▶ _Records provided_:
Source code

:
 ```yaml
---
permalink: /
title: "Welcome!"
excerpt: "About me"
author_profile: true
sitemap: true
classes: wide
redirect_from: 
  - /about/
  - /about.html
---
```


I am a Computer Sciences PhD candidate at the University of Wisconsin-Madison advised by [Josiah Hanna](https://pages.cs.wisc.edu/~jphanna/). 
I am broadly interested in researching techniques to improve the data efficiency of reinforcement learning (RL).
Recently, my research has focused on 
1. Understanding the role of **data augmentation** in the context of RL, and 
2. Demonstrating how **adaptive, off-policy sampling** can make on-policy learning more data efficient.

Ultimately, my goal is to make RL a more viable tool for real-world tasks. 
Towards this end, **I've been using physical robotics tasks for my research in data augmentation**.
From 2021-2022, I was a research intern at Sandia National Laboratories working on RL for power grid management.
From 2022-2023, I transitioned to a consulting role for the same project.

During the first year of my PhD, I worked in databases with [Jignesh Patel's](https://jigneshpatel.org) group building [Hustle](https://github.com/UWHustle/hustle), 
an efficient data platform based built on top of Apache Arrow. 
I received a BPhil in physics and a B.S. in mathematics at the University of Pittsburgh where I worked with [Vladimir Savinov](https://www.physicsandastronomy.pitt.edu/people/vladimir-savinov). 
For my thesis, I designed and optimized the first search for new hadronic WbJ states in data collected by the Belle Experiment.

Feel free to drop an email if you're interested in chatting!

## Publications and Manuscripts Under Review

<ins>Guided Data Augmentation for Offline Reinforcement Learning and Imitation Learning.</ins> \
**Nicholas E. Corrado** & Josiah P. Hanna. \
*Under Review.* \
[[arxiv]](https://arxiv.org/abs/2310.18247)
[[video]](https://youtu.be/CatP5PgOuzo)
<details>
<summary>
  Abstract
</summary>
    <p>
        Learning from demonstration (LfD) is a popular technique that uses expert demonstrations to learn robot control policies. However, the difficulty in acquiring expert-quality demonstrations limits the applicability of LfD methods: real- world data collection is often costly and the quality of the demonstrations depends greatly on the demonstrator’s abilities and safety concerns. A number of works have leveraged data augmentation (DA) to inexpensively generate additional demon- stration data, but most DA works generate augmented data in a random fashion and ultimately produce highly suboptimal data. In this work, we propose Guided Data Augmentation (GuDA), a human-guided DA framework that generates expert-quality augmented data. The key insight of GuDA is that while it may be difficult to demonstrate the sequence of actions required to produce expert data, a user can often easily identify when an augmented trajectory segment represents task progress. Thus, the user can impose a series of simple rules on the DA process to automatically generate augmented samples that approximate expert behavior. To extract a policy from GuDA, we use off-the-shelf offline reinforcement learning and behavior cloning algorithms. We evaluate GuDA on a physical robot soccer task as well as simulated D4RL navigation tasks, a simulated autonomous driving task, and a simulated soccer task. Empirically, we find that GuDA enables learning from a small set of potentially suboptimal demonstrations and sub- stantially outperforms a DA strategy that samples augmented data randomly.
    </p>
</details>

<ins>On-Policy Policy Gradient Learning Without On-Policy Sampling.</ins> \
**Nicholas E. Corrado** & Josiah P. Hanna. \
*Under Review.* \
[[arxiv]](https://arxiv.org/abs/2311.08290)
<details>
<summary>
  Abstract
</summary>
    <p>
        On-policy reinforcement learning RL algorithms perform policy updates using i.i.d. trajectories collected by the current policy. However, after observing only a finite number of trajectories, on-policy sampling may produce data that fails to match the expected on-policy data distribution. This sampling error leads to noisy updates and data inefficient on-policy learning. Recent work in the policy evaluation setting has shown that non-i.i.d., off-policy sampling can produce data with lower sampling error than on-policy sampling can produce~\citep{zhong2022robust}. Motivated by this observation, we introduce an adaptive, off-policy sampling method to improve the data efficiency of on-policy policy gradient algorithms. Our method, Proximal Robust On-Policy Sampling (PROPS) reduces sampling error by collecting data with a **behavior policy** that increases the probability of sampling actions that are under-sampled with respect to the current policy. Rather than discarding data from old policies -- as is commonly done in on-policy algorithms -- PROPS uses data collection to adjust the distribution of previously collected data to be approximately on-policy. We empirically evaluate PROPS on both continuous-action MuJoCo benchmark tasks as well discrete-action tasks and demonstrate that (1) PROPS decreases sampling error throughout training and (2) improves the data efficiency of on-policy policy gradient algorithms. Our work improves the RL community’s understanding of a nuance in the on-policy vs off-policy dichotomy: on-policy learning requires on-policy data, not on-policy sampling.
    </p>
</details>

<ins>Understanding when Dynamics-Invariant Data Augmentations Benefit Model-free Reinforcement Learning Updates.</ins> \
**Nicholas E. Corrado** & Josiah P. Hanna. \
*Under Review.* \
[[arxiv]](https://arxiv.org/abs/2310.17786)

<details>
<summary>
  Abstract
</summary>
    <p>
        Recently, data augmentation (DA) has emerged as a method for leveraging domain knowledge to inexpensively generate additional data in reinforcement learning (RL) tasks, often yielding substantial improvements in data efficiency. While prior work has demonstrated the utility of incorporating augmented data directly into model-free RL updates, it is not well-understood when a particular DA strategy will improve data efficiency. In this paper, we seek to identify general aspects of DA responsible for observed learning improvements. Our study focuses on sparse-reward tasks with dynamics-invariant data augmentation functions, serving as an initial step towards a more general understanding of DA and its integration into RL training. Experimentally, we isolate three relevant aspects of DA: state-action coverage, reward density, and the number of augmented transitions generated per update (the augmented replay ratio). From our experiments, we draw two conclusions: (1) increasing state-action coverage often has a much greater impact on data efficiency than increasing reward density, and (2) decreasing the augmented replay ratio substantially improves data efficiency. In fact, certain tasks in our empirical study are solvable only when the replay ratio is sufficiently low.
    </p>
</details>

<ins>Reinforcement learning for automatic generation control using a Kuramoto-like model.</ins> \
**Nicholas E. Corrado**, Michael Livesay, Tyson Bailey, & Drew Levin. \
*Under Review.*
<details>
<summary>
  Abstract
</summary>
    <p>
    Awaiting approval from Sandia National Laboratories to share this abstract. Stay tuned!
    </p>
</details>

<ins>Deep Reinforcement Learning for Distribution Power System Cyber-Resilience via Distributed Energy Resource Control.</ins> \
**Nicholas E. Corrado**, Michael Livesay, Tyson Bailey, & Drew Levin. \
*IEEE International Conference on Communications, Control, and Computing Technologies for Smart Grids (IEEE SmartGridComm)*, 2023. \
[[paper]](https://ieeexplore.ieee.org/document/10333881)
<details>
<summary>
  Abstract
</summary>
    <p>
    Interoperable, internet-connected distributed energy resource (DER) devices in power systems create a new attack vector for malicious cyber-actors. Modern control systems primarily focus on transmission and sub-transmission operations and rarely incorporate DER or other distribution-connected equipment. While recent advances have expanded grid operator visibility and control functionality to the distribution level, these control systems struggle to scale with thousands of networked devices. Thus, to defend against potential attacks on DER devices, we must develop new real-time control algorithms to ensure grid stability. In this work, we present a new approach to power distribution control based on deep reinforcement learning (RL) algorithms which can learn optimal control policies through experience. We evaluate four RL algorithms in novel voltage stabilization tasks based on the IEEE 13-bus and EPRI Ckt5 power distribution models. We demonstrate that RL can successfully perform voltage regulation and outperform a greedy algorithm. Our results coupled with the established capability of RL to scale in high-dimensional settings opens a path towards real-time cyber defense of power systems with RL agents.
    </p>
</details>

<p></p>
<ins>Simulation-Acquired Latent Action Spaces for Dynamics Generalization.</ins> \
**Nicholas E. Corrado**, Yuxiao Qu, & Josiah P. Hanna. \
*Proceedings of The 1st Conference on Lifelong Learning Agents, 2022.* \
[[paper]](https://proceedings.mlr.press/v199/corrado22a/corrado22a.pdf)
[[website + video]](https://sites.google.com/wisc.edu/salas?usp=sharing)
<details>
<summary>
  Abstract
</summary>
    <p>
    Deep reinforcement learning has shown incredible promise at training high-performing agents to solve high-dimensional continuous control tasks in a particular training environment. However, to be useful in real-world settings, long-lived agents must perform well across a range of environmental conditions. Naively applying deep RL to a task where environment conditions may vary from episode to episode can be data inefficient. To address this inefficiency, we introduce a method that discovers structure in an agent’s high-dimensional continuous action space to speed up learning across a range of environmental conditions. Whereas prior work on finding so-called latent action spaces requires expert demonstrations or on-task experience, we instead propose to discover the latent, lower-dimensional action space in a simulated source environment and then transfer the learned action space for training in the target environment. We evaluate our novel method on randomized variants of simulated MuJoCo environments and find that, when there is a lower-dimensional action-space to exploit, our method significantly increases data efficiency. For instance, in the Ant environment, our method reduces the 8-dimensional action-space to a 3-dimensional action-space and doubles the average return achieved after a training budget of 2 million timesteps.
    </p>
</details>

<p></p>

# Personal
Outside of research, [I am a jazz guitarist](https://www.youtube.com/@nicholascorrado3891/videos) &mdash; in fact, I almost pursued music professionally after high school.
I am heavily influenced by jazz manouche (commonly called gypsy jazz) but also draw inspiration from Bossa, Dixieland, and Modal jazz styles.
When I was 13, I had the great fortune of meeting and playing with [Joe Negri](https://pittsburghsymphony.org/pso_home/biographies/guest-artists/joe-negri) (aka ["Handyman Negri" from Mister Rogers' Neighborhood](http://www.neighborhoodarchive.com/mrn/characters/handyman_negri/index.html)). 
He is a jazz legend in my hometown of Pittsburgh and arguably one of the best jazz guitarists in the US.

▶ _Problem statement_:
Lines from the beginning of the data above through the line containing "I received a" are to be returned exactly, and no others.

▶ _Output for this task_:
Source code

:
 ```yaml
---
permalink: /
title: "Welcome!"
excerpt: "About me"
author_profile: true
sitemap: true
classes: wide
redirect_from: 
  - /about/
  - /about.html
---
```


I am a Computer Sciences PhD candidate at the University of Wisconsin-Madison advised by [Josiah Hanna](https://pages.cs.wisc.edu/~jphanna/). 
I am broadly interested in researching techniques to improve the data efficiency of reinforcement learning (RL).
Recently, my research has focused on 
1. Understanding the role of **data augmentation** in the context of RL, and 
2. Demonstrating how **adaptive, off-policy sampling** can make on-policy learning more data efficient.

Ultimately, my goal is to make RL a more viable tool for real-world tasks. 
Towards this end, **I've been using physical robotics tasks for my research in data augmentation**.
From 2021-2022, I was a research intern at Sandia National Laboratories working on RL for power grid management.
From 2022-2023, I transitioned to a consulting role for the same project.

During the first year of my PhD, I worked in databases with [Jignesh Patel's](https://jigneshpatel.org) group building [Hustle](https://github.com/UWHustle/hustle), 
an efficient data platform based built on top of Apache Arrow. 
I received a BPhil in physics and a B.S. in mathematics at the University of Pittsburgh where I worked with [Vladimir Savinov](https://www.physicsandastronomy.pitt.edu/people/vladimir-savinov). 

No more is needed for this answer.